Manufacturing Equipment Support:

 

These are the costs associated with supporting our manufacturing equipment such as calibration, service contracts, environmental monitoring, water testing, and cleaning.  Divide the total costs in this category by the budgeted production volume.

 

Depreciation:

 

This category includes the depreciation expense for the facilities and equipment in both manufacturing suites. The total costs in this category are divided by the total budgeted production volume. Because these costs are fixed in nature, the per unit cost will decline as our production volume increases.

 

Building Lease:

 

Costs in this category include rent expense and landlord pass through costs for our manufacturing facility. The total costs in this category are divided by the total production volume.

 

Occupancy Costs:

 

Costs in this category include utilities, repairs, maintenance, security, property taxes and insurance. The total costs in this category are divided by the total production volume.

 

Infrastructure Support:

 

The costs in this category are primarily costs of personnel needed to support manufacturing.
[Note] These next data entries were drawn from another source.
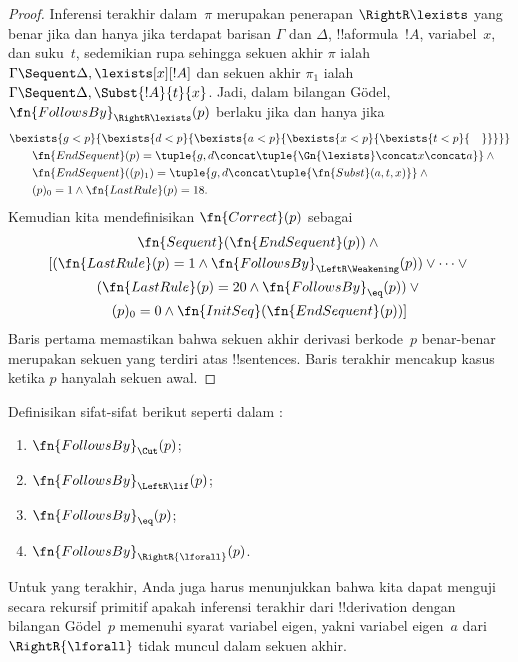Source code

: \documentclass[../../../include/open-logic-section]{subfiles}
\begin{document}
\begin{proof}
Inferensi terakhir dalam~$\pi$ merupakan penerapan $\RightR\lexists$ yang
benar jika dan hanya jika terdapat barisan $\Gamma$ dan $\Delta$,
!!a{formula}~$!A$, variabel~$x$, dan suku~$t$, sedemikian rupa sehingga sekuen
akhir $\pi$ ialah $\Gamma \Sequent \Delta, \lexists[x][!A]$ dan sekuen akhir
$\pi_1$ ialah $\Gamma \Sequent \Delta, \Subst{!A}{t}{x}$. Jadi, dalam bilangan
G\"odel, $\fn{FollowsBy}_{\RightR\lexists}(p)$ berlaku jika dan hanya jika
\begin{align*}
  & \bexists{g<p}{\bexists{d<p}{\bexists{a<p}{\bexists{x<p}{\bexists{t<p}{\quad}}}}}\\
  & \qquad \fn{EndSequent}(p) =
  \tuple{
    g,
    d \concat \tuple{\Gn{\lexists} \concat x \concat a}
  } \land {}\\
  & \qquad \fn{EndSequent}((p)_1) =
  \tuple{
    g,
    d \concat \tuple{\fn{Subst}(a, t, x)}
  } \land {}\\
  & \qquad (p)_0 = 1 \land \fn{LastRule}(p) = 18.
\end{align*}
Kemudian kita mendefinisikan $\fn{Correct}(p)$ sebagai
\begin{multline*}
  \fn{Sequent}(\fn{EndSequent}(p)) \land {}\\
  [(\fn{LastRule}(p) = 1 \land
  \fn{FollowsBy}_{\LeftR\Weakening}(p)) \lor \dots \lor {}\\
  (\fn{LastRule}(p) = 20 \land \fn{FollowsBy}_{\eq}(p)) \lor {}\\
  (p)_0 = 0 \land \fn{InitSeq}(\fn{EndSequent}(p))]
\end{multline*}
Baris pertama memastikan bahwa sekuen akhir derivasi berkode~$p$ benar-benar merupakan sekuen
yang terdiri atas !!{sentence}s. Baris terakhir mencakup kasus ketika $p$
hanyalah sekuen awal.
\end{proof}

\begin{prob}
  Definisikan sifat-sifat berikut seperti dalam
  :
  \begin{enumerate}
  \item $\fn{FollowsBy}_{\Cut}(p)$;
  \item $\fn{FollowsBy}_{\LeftR\lif}(p)$;
  \item $\fn{FollowsBy}_{\eq}(p)$;
  \item $\fn{FollowsBy}_{\RightR{\lforall}}(p)$.
  \end{enumerate}
  Untuk yang terakhir, Anda juga harus menunjukkan bahwa kita dapat menguji
  secara rekursif primitif apakah inferensi terakhir dari !!{derivation}
  dengan bilangan G\"odel~$p$ memenuhi syarat variabel eigen, yakni variabel
  eigen~$a$ dari $\RightR{\lforall}$ tidak muncul dalam sekuen akhir.
\end{prob}
\end{document}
The departments included in this category are information technology, purchasing, receiving, facilities, patents, health and safety (including hazardous waste

 

3

 

costs), finance, HR, QA, ADQC, document control.  We ask each department manager for an estimate of the percentage his/her department spends supporting manufacturing and we apply that percentage to the department’s budget on a department by department basis.

 

Estimated Total API Cost per Kilogram

 

*Isis’ Fully Absorbed Cost of Goods does not include import duties, VAT or other taxes, which Akcea will be responsible for paying in addition to Isis’ Fully Absorbed Cost of Goods.

 

CMO:  If Isis uses a Third Party CMO, as permitted by this Agreement, Fully Absorbed Cost of Goods will mean the amounts paid to the CMO plus costs associated with acquisition from such manufacturer.

 

4

 

SCHEDULE 13.9

 

FORMATION AGREEMENTS

 

1.                                      Services Agreement by and between Isis Pharmaceuticals, Inc. and Akcea Therapeutics, Inc., dated December 18, 2015.

 

2.                                      Akcea Therapeutics, Inc. Investor Rights Agreement, dated December 18, 2015.